In October 2020, ACP was pleased to deliver our first fully online and interactive paramedic conference. The conference attracted over 1100 attendees, 60 speakers and 36 sessions.
Presented by: Greg Page
Earlier this year, Australia nearly lost beloved former Wiggle Greg Page when he suffered a sudden cardiac arrest in the middle of a bushfire relief concert while on stage with The Wiggles.
This session provides a unique opportunity to get an insight into a patient's perspective. Greg will share his story and insights of the life-changing incident.

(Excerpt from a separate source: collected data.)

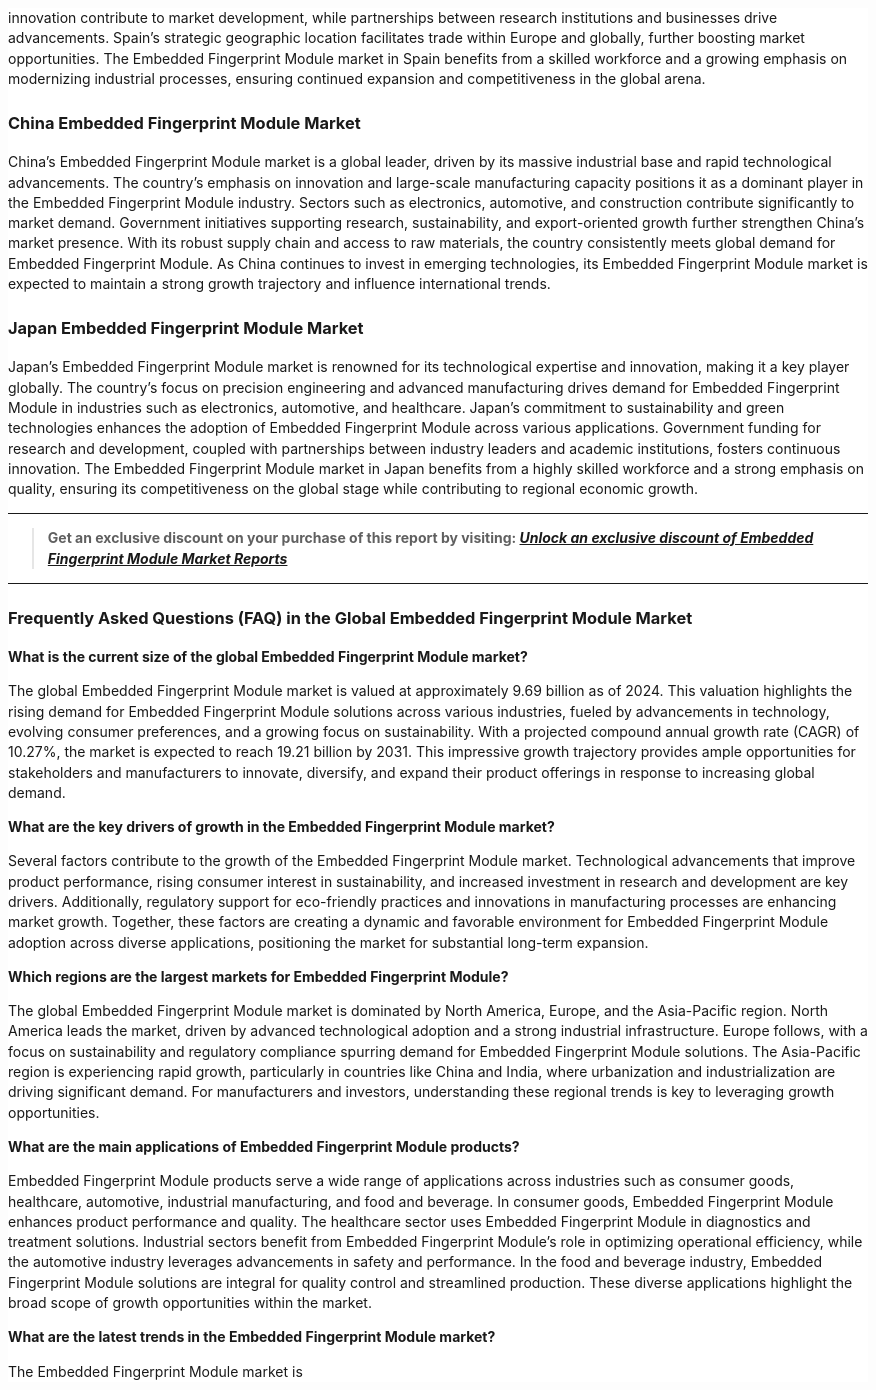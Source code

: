 innovation contribute to market development, while partnerships between research institutions and businesses drive advancements. Spain&rsquo;s strategic geographic location facilitates trade within Europe and globally, further boosting market opportunities. The Embedded Fingerprint Module market in Spain benefits from a skilled workforce and a growing emphasis on modernizing industrial processes, ensuring continued expansion and competitiveness in the global arena.</p><h3>China Embedded Fingerprint Module Market</h3><p>China&rsquo;s Embedded Fingerprint Module market is a global leader, driven by its massive industrial base and rapid technological advancements. The country&rsquo;s emphasis on innovation and large-scale manufacturing capacity positions it as a dominant player in the Embedded Fingerprint Module industry. Sectors such as electronics, automotive, and construction contribute significantly to market demand. Government initiatives supporting research, sustainability, and export-oriented growth further strengthen China&rsquo;s market presence. With its robust supply chain and access to raw materials, the country consistently meets global demand for Embedded Fingerprint Module. As China continues to invest in emerging technologies, its Embedded Fingerprint Module market is expected to maintain a strong growth trajectory and influence international trends.</p><h3>Japan Embedded Fingerprint Module Market</h3><p>Japan&rsquo;s Embedded Fingerprint Module market is renowned for its technological expertise and innovation, making it a key player globally. The country&rsquo;s focus on precision engineering and advanced manufacturing drives demand for Embedded Fingerprint Module in industries such as electronics, automotive, and healthcare. Japan&rsquo;s commitment to sustainability and green technologies enhances the adoption of Embedded Fingerprint Module across various applications. Government funding for research and development, coupled with partnerships between industry leaders and academic institutions, fosters continuous innovation. The Embedded Fingerprint Module market in Japan benefits from a highly skilled workforce and a strong emphasis on quality, ensuring its competitiveness on the global stage while contributing to regional economic growth.</p><hr /><blockquote><p><strong>Get an exclusive discount on your purchase of this report by visiting: <em><a href="://marketresearchpulse.com/ask-for-discount/129402?utm_source=Github&amp;utm_medium=029">Unlock an exclusive discount of Embedded Fingerprint Module Market Reports</a></em>&nbsp;</strong></p></blockquote><hr /><h3>Frequently Asked Questions (FAQ) in the Global Embedded Fingerprint Module Market</h3><p><strong>What is the current size of the global Embedded Fingerprint Module market?</strong></p><p>The global Embedded Fingerprint Module market is valued at approximately 9.69 billion as of 2024. This valuation highlights the rising demand for Embedded Fingerprint Module solutions across various industries, fueled by advancements in technology, evolving consumer preferences, and a growing focus on sustainability. With a projected compound annual growth rate (CAGR) of 10.27%, the market is expected to reach 19.21 billion by 2031. This impressive growth trajectory provides ample opportunities for stakeholders and manufacturers to innovate, diversify, and expand their product offerings in response to increasing global demand.</p><p><strong>What are the key drivers of growth in the Embedded Fingerprint Module market?</strong></p><p>Several factors contribute to the growth of the Embedded Fingerprint Module market. Technological advancements that improve product performance, rising consumer interest in sustainability, and increased investment in research and development are key drivers. Additionally, regulatory support for eco-friendly practices and innovations in manufacturing processes are enhancing market growth. Together, these factors are creating a dynamic and favorable environment for Embedded Fingerprint Module adoption across diverse applications, positioning the market for substantial long-term expansion.</p><p><strong>Which regions are the largest markets for Embedded Fingerprint Module?</strong></p><p>The global Embedded Fingerprint Module market is dominated by North America, Europe, and the Asia-Pacific region. North America leads the market, driven by advanced technological adoption and a strong industrial infrastructure. Europe follows, with a focus on sustainability and regulatory compliance spurring demand for Embedded Fingerprint Module solutions. The Asia-Pacific region is experiencing rapid growth, particularly in countries like China and India, where urbanization and industrialization are driving significant demand. For manufacturers and investors, understanding these regional trends is key to leveraging growth opportunities.</p><p><strong>What are the main applications of Embedded Fingerprint Module products?</strong></p><p>Embedded Fingerprint Module products serve a wide range of applications across industries such as consumer goods, healthcare, automotive, industrial manufacturing, and food and beverage. In consumer goods, Embedded Fingerprint Module enhances product performance and quality. The healthcare sector uses Embedded Fingerprint Module in diagnostics and treatment solutions. Industrial sectors benefit from Embedded Fingerprint Module&rsquo;s role in optimizing operational efficiency, while the automotive industry leverages advancements in safety and performance. In the food and beverage industry, Embedded Fingerprint Module solutions are integral for quality control and streamlined production. These diverse applications highlight the broad scope of growth opportunities within the market.</p><p><strong>What are the latest trends in the Embedded Fingerprint Module market?</strong></p><p>The Embedded Fingerprint Module market is
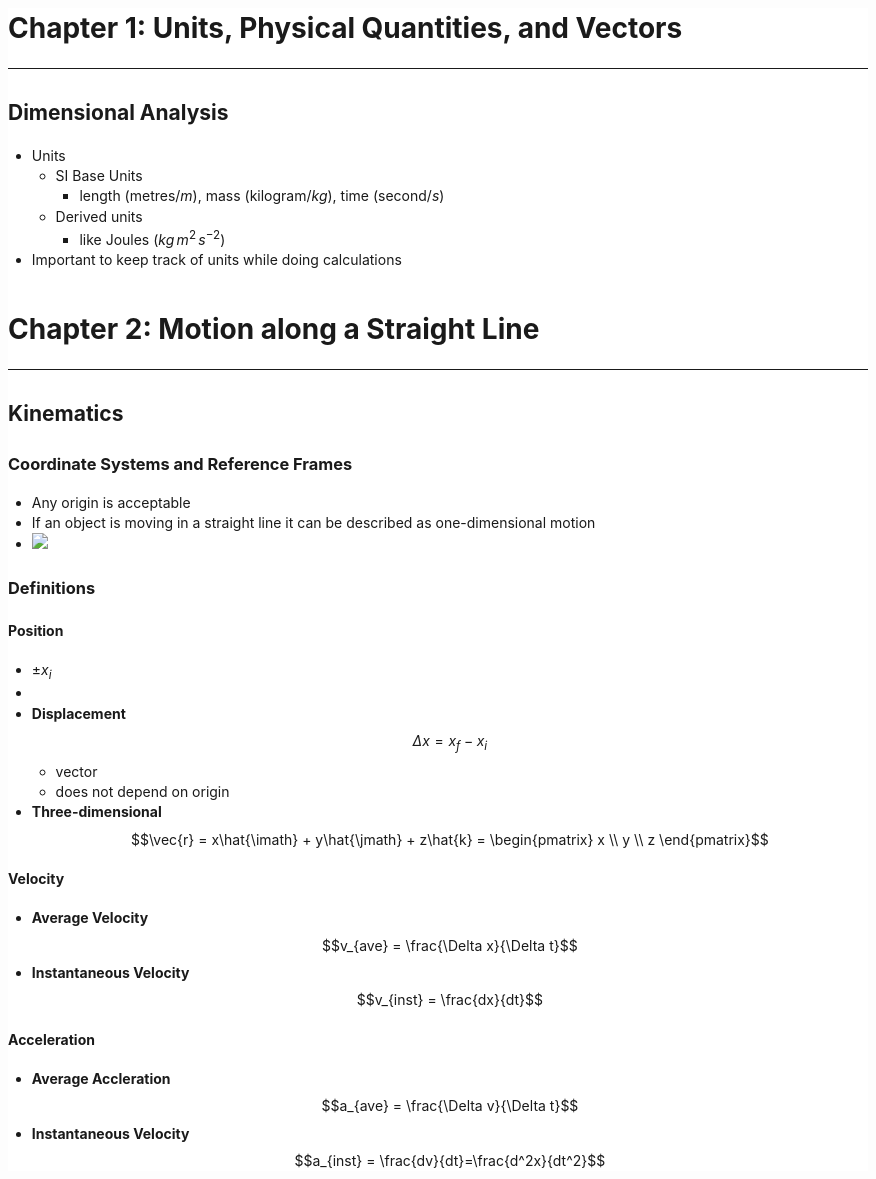 # Chapter 1: Units, Physical Quantities, and Vectors

--------------------------------------------

## Dimensional Analysis
* Units
	* SI Base Units
		* length (metres/$m$), mass (kilogram/$kg$), time (second/$s$)
	* Derived units
		* like Joules ($kg\,m^2\,s^{-2}$)
* Important to keep track of units while doing calculations

# Chapter 2: Motion along a Straight Line

----------------------------------

## Kinematics

### Coordinate Systems and Reference Frames
* Any origin is acceptable
* If an object is moving in a straight line it can be described as one-dimensional motion
* ![](/1dMotion.JPG)

### Definitions
#### Position
* $\pm x_i$
* 
* **Displacement**
	 $$\Delta x = x_f-x_i$$
	* vector
	* does not depend on origin
* **Three-dimensional**
	$$\vec{r} = x\hat{\imath} + y\hat{\jmath} + z\hat{k} = \begin{pmatrix} x \\  y \\  z \end{pmatrix}$$

#### Velocity
* **Average Velocity**
	 $$v_{ave} = \frac{\Delta x}{\Delta t}$$
* **Instantaneous Velocity**
	$$v_{inst} = \frac{dx}{dt}$$

#### Acceleration
* **Average Accleration**
	 $$a_{ave} = \frac{\Delta v}{\Delta t}$$
* **Instantaneous Velocity**
	$$a_{inst} = \frac{dv}{dt}=\frac{d^2x}{dt^2}$$
	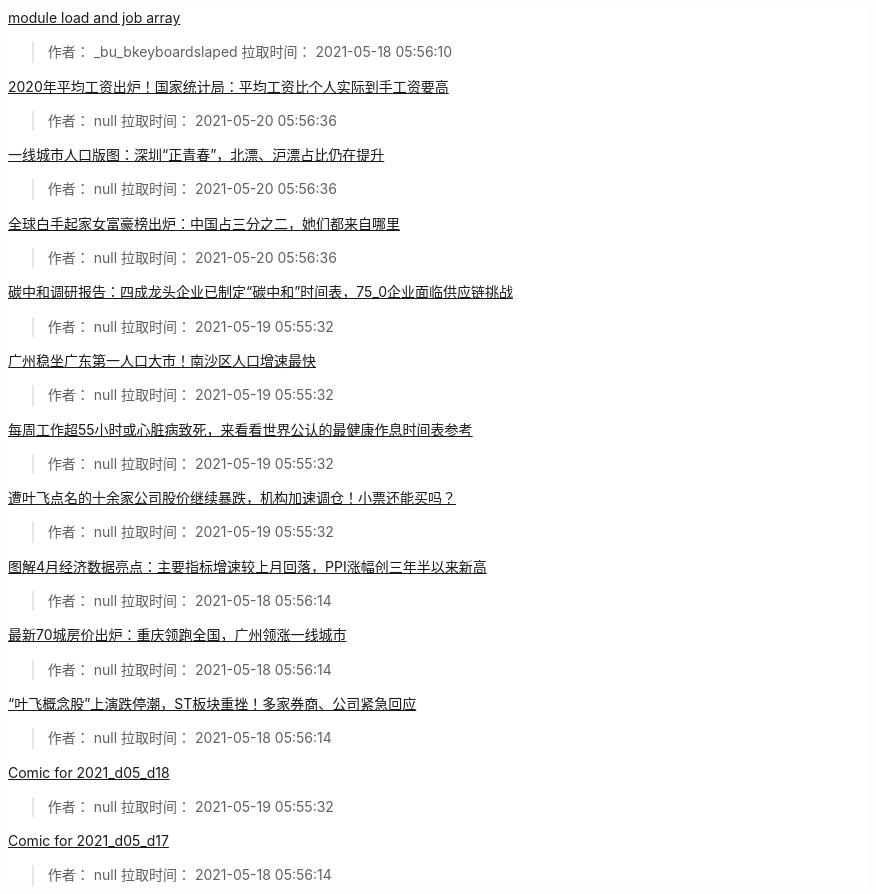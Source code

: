  [module load and job array](https://www.reddit.com/r/HPC/comments/nem7af/module_load_and_job_array/)

> 作者： _bu_bkeyboardslaped  拉取时间： 2021-05-18 05:56:10

 [2020年平均工资出炉！国家统计局：平均工资比个人实际到手工资要高](https://m.21jingji.com/article/20210519/herald/a7e8acf0fcf161b796f8820c008cf73f.html)

> 作者： null  拉取时间： 2021-05-20 05:56:36

 [一线城市人口版图：深圳“正青春”，北漂、沪漂占比仍在提升](https://m.21jingji.com/article/20210519/herald/57812358a7f165660e17b01999136751.html)

> 作者： null  拉取时间： 2021-05-20 05:56:36

 [全球白手起家女富豪榜出炉：中国占三分之二，她们都来自哪里](https://m.21jingji.com/article/20210519/herald/120d44f2c08d994b193c7795b8b17f79.html)

> 作者： null  拉取时间： 2021-05-20 05:56:36

 [碳中和调研报告：四成龙头企业已制定“碳中和”时间表，75_0企业面临供应链挑战](https://m.21jingji.com/article/20210518/herald/2b113a9031756ec1150ba5b42c9a1225.html)

> 作者： null  拉取时间： 2021-05-19 05:55:32

 [广州稳坐广东第一人口大市！南沙区人口增速最快](https://m.21jingji.com/article/20210518/herald/f4b14ac94ab7600261e334f9ad99fbad.html)

> 作者： null  拉取时间： 2021-05-19 05:55:32

 [每周工作超55小时或心脏病致死，来看看世界公认的最健康作息时间表参考](https://m.21jingji.com/article/20210518/herald/c8e098648f90a1dce64f599f9b7fb3f7.html)

> 作者： null  拉取时间： 2021-05-19 05:55:32

 [遭叶飞点名的十余家公司股价继续暴跌，机构加速调仓！小票还能买吗？](https://m.21jingji.com/article/20210518/herald/0e7d7eebcfd8c280f307976cf6bf6dd7.html)

> 作者： null  拉取时间： 2021-05-19 05:55:32

 [图解4月经济数据亮点：主要指标增速较上月回落，PPI涨幅创三年半以来新高](https://m.21jingji.com/article/20210517/herald/cb9b1c8c46d7b452fa7b81029872e69e.html)

> 作者： null  拉取时间： 2021-05-18 05:56:14

 [最新70城房价出炉：重庆领跑全国，广州领涨一线城市](https://m.21jingji.com/article/20210517/herald/19496b4a7d68d71f07caaa8d64127d33.html)

> 作者： null  拉取时间： 2021-05-18 05:56:14

 [“叶飞概念股”上演跌停潮，ST板块重挫！多家券商、公司紧急回应](https://m.21jingji.com/article/20210517/herald/5b8397bbb15b1920f53ff3028af08ca1.html)

> 作者： null  拉取时间： 2021-05-18 05:56:14

 [Comic for 2021_d05_d18](http://www.explosm.net/comics/5874/)

> 作者： null  拉取时间： 2021-05-19 05:55:32

 [Comic for 2021_d05_d17](http://www.explosm.net/comics/5873/)

> 作者： null  拉取时间： 2021-05-18 05:56:14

Greg Page was best known as the original Yellow Wiggle – having started his career with his three founding-Wiggle mates, Murray Cook, Jeff Fatt, and Anthony Field almost 30 years ago. Together, these Wiggly friends performed more than 6,000 concerts together all over the world. They have performed to more than 3 million paying customers, sold more than 24 million DVD’s, and sold out the theatre at Madison Square Garden 13 times in one week!
However, Greg is now possibly best known as The Wiggle who had a cardiac arrest on stage – and survived. After having left the group back in 2006 due to ill-health (nothing to do with his recent cardiac arrest), he had been out of the group for a long time – but the generation of fans that grew up with Page and the rest of the originals, are now in their late 20’s to early 30’s, and that means the mix of Original Wiggles songs and a pub-rock environment is ripe for lots of innocent fun!
But that fun turned to near death for Greg when at the end of the most-recent performance by the group, raising funds for bushfire relief, one of his arteries blocked 100% and caused a sudden cardiac arrest. If not for the quick thinking and life saving skills of bystanders, chances are Greg would have died. His life was saved because of CPR and an AED at Castle Hill RSL Club that was brought to the stage, and used to revert his heart to a normal rhythm in time for paramedics to arrive and stabilise him until he received lifesaving surgery.
Upon waking up in recovery, Greg was told that his chances of surviving that type of cardiac arrest were only 1 in 10. That means he had a 90% of not making it that night. This rocked Greg. The fact that 90% of people who have a sudden cardiac arrest out of hospital do not survive, was a hard hitting stat that he couldn’t ignore.
And so, now on a mission, Greg’s purpose is to educate others about the importance of knowing CPR, and making AED’s more available in public places and in homes – but not only that, making sure that people know where to find an AED, by introducing a new initiative called “Heart of the Nation” which is a “badge of honour” like the Australian Made campaign, which businesses everywhere can place on their entry doors, letting the community know that they have an AED inside if it is ever needed to save a life, just as Greg’s was.